Synthesis and biological evaluation of 4-hydroxy-5-oxo-2,5-dihydro-1H-pyrrole-3-carboxamides and their zinc(ii) complexes as candidate antidiabetic agents

Abstract

The newly designed 1-(arylmethyl)-2,5-dihydro-4-hydroxy-5-oxo-1H-pyrrole-3-carboxamides (1a–e) were synthesized by using N-tritylated acrylamide as a starting material, and their zinc(II) complexes (10a–e) were readily prepared by simply mixing 1a–e and ZnSO₄ in the presence of LiOH. The aldose reductase (AR) inhibitory activity of 1a–e was evaluated to reveal important structural features for 2,5-dihydro-5-oxo-1H-pyrrole derivatives to exhibit high AR inhibitory activity.

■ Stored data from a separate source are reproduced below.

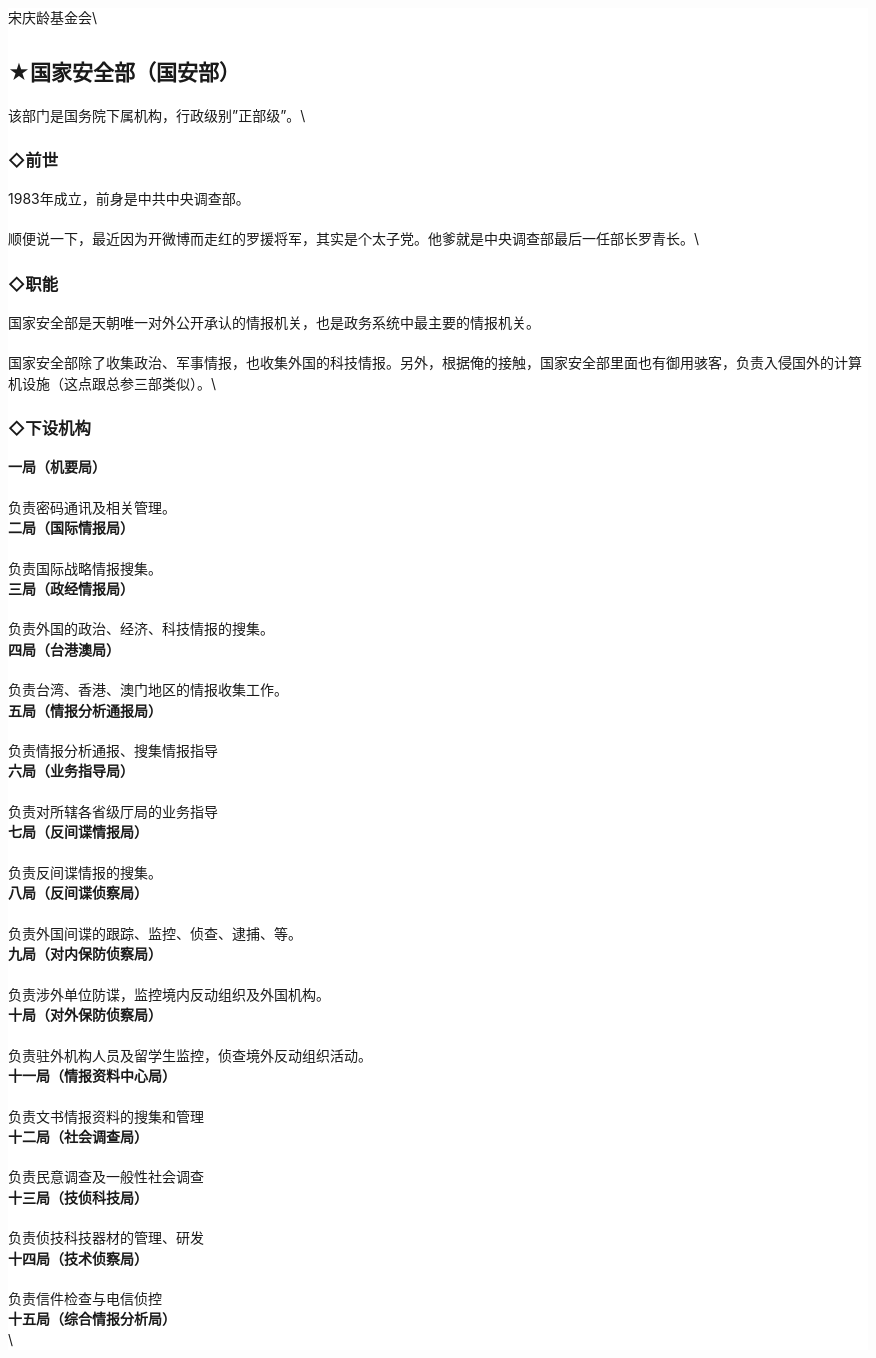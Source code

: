 宋庆龄基金会\

★国家安全部（国安部）
---------------------

该部门是国务院下属机构，行政级别”正部级”。\

### ◇前世

1983年成立，前身是中共中央调查部。\
\
顺便说一下，最近因为开微博而走红的罗援将军，其实是个太子党。他爹就是中央调查部最后一任部长罗青长。\

### ◇职能

国家安全部是天朝唯一对外公开承认的情报机关，也是政务系统中最主要的情报机关。\
\
国家安全部除了收集政治、军事情报，也收集外国的科技情报。另外，根据俺的接触，国家安全部里面也有御用骇客，负责入侵国外的计算机设施（这点跟总参三部类似）。\

### ◇下设机构

**一局（机要局）**\
\
负责密码通讯及相关管理。\
**二局（国际情报局）**\
\
负责国际战略情报搜集。\
**三局（政经情报局）**\
\
负责外国的政治、经济、科技情报的搜集。\
**四局（台港澳局）**\
\
负责台湾、香港、澳门地区的情报收集工作。\
**五局（情报分析通报局）**\
\
负责情报分析通报、搜集情报指导\
**六局（业务指导局）**\
\
负责对所辖各省级厅局的业务指导\
**七局（反间谍情报局）**\
\
负责反间谍情报的搜集。\
**八局（反间谍侦察局）**\
\
负责外国间谍的跟踪、监控、侦查、逮捕、等。\
**九局（对内保防侦察局）**\
\
负责涉外单位防谍，监控境内反动组织及外国机构。\
**十局（对外保防侦察局）**\
\
负责驻外机构人员及留学生监控，侦查境外反动组织活动。\
**十一局（情报资料中心局）**\
\
负责文书情报资料的搜集和管理\
**十二局（社会调查局）**\
\
负责民意调查及一般性社会调查\
**十三局（技侦科技局）**\
\
负责侦技科技器材的管理、研发\
**十四局（技术侦察局）**\
\
负责信件检查与电信侦控\
**十五局（综合情报分析局）**\
\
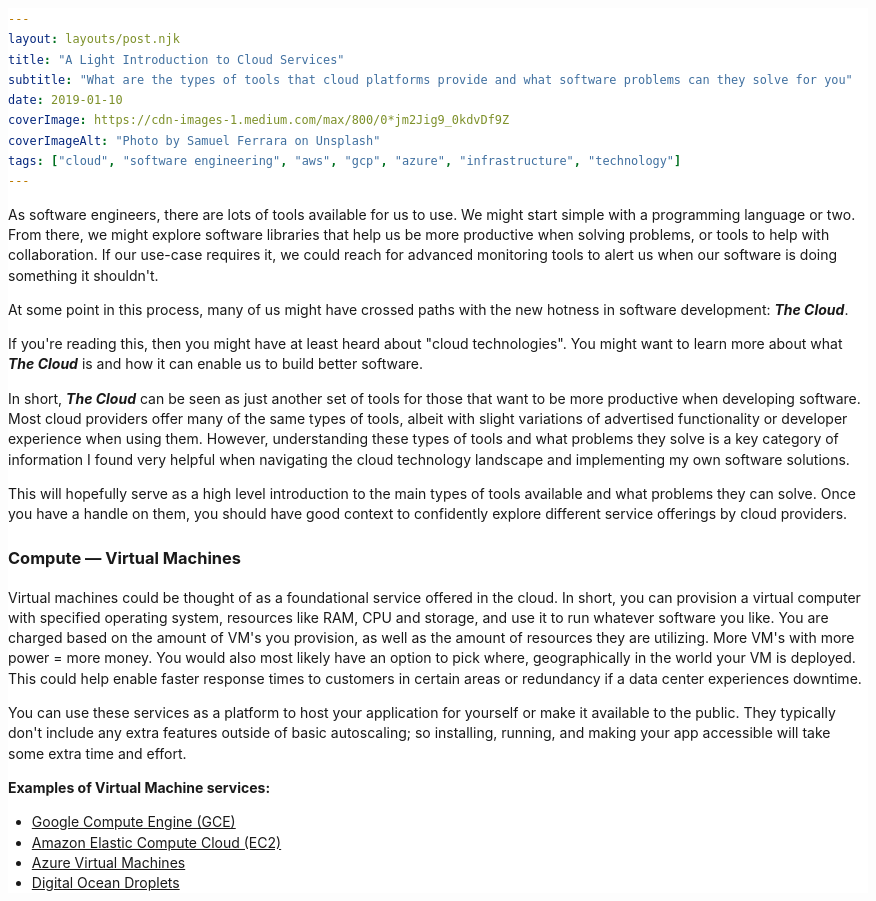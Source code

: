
 ```yaml
---
layout: layouts/post.njk
title: "A Light Introduction to Cloud Services"
subtitle: "What are the types of tools that cloud platforms provide and what software problems can they solve for you"
date: 2019-01-10
coverImage: https://cdn-images-1.medium.com/max/800/0*jm2Jig9_0kdvDf9Z
coverImageAlt: "Photo by Samuel Ferrara on Unsplash"
tags: ["cloud", "software engineering", "aws", "gcp", "azure", "infrastructure", "technology"]
---
```


As software engineers, there are lots of tools available for us to use. We might start simple with a programming language or two. From there, we might explore software libraries that help us be more productive when solving problems, or tools to help with collaboration. If our use-case requires it, we could reach for advanced monitoring tools to alert us when our software is doing something it shouldn't.

At some point in this process, many of us might have crossed paths with the new hotness in software development: ***The Cloud***.

If you're reading this, then you might have at least heard about "cloud technologies". You might want to learn more about what ***The Cloud*** is and how it can enable us to build better software.

In short, ***The Cloud*** can be seen as just another set of tools for those that want to be more productive when developing software. Most cloud providers offer many of the same types of tools, albeit with slight variations of advertised functionality or developer experience when using them. However, understanding these types of tools and what problems they solve is a key category of information I found very helpful when navigating the cloud technology landscape and implementing my own software solutions.

This will hopefully serve as a high level introduction to the main types of tools available and what problems they can solve. Once you have a handle on them, you should have good context to confidently explore different service offerings by cloud providers.

### Compute — Virtual Machines

Virtual machines could be thought of as a foundational service offered in the cloud. In short, you can provision a virtual computer with specified operating system, resources like RAM, CPU and storage, and use it to run whatever software you like. You are charged based on the amount of VM's you provision, as well as the amount of resources they are utilizing. More VM's with more power = more money. You would also most likely have an option to pick where, geographically in the world your VM is deployed. This could help enable faster response times to customers in certain areas or redundancy if a data center experiences downtime.

You can use these services as a platform to host your application for yourself or make it available to the public. They typically don't include any extra features outside of basic autoscaling; so installing, running, and making your app accessible will take some extra time and effort.

**Examples of Virtual Machine services:**

* [Google Compute Engine (GCE)](https://cloud.google.com/compute/)
* [Amazon Elastic Compute Cloud (EC2)](https://aws.amazon.com/ec2/)
* [Azure Virtual Machines](https://azure.microsoft.com/en-us/services/virtual-machines/)
* [Digital Ocean Droplets](https://www.digitalocean.com/products/droplets/)
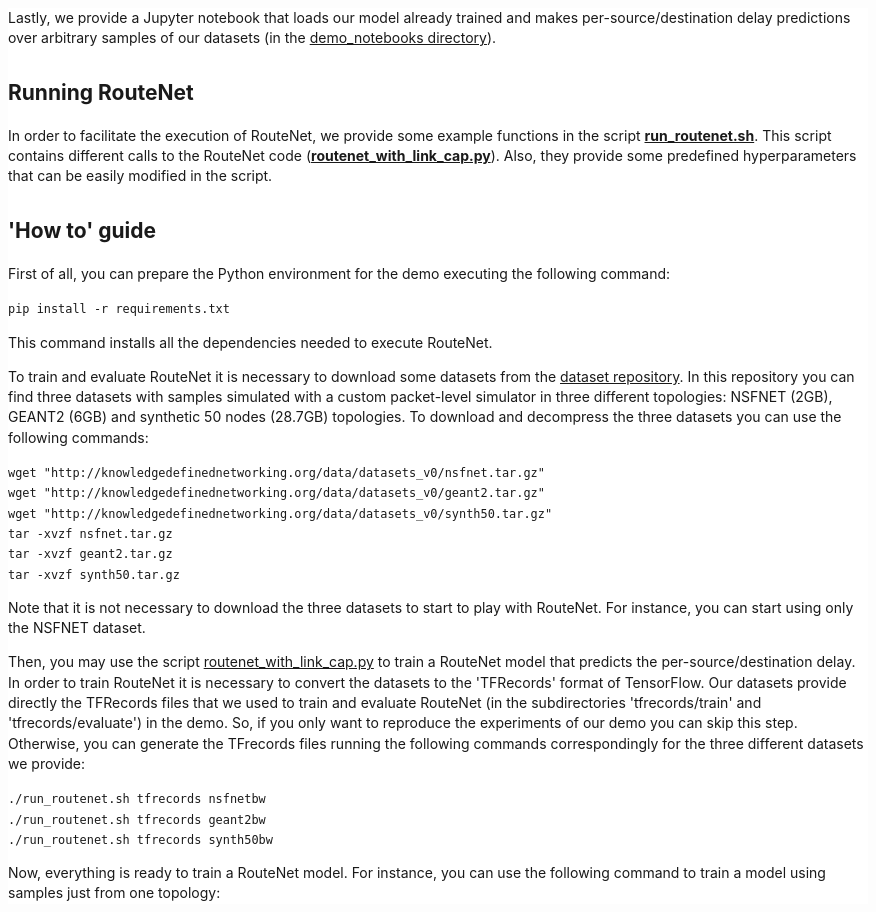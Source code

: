 Lastly, we provide a Jupyter notebook that loads our model already trained and makes per-source/destination delay predictions over arbitrary samples of our datasets (in the [demo_notebooks directory](demo_notebooks)).

## Running RouteNet

In order to facilitate the execution of RouteNet, we provide some example functions in the script **[run_routenet.sh](code/run_routenet.sh)**. This script contains different calls to the RouteNet code (**[routenet_with_link_cap.py](code/routenet_with_link_cap.py)**). Also, they provide some predefined hyperparameters that can be easily modified in the script.


## 'How to' guide
First of all, you can prepare the Python environment for the demo executing the following command:

```
pip install -r requirements.txt
```

This command installs all the dependencies needed to execute RouteNet.

To train and evaluate RouteNet it is necessary to download some datasets from the [dataset repository](https://github.com/knowledgedefinednetworking/NetworkModelingDatasets/tree/master/datasets_v0). In this repository you can find three datasets with samples simulated with a custom packet-level simulator in three different topologies: NSFNET (2GB), GEANT2 (6GB)
and synthetic 50 nodes (28.7GB) topologies. To download and decompress the three datasets you can use the following commands:

```
wget "http://knowledgedefinednetworking.org/data/datasets_v0/nsfnet.tar.gz"
wget "http://knowledgedefinednetworking.org/data/datasets_v0/geant2.tar.gz"
wget "http://knowledgedefinednetworking.org/data/datasets_v0/synth50.tar.gz"
tar -xvzf nsfnet.tar.gz 
tar -xvzf geant2.tar.gz 
tar -xvzf synth50.tar.gz
```

Note that it is not necessary to download the three datasets to start to play with RouteNet. For instance, you can start using only the NSFNET dataset. 

Then, you may use the script [routenet_with_link_cap.py](code/routenet_with_link_cap.py) to train a RouteNet model that predicts the per-source/destination delay. In order to train RouteNet it is necessary to convert the datasets to the 'TFRecords' format of TensorFlow. Our datasets provide directly the TFRecords files that we used to train and evaluate RouteNet (in the subdirectories 'tfrecords/train' and 'tfrecords/evaluate') in the demo. So, if you only want to reproduce the experiments of our demo you can skip this step. Otherwise, you can generate the TFrecords files running the following commands correspondingly for the three different datasets we provide:

```
./run_routenet.sh tfrecords nsfnetbw
./run_routenet.sh tfrecords geant2bw
./run_routenet.sh tfrecords synth50bw
```


Now, everything is ready to train a RouteNet model. For instance, you can use the following command to train a model using samples just from one topology:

The in vitro insulin–mimetic activity of these complexes was evaluated from 50% inhibitory concentrations (IC₅₀) on free fatty acid (FFA) release from isolated rat adipocytes treated with epinephrine. Four out of the five newly synthesized complexes exhibited higher in vitro insulin-mimetic activities than ZnSO₄, a positive control. This study proved that the newly synthesized N₂O₂-coordination-type zinc(II) complexes based on pyrrole-3-carboxamide derivatives (1a–d) are potential hypoglycemic agents.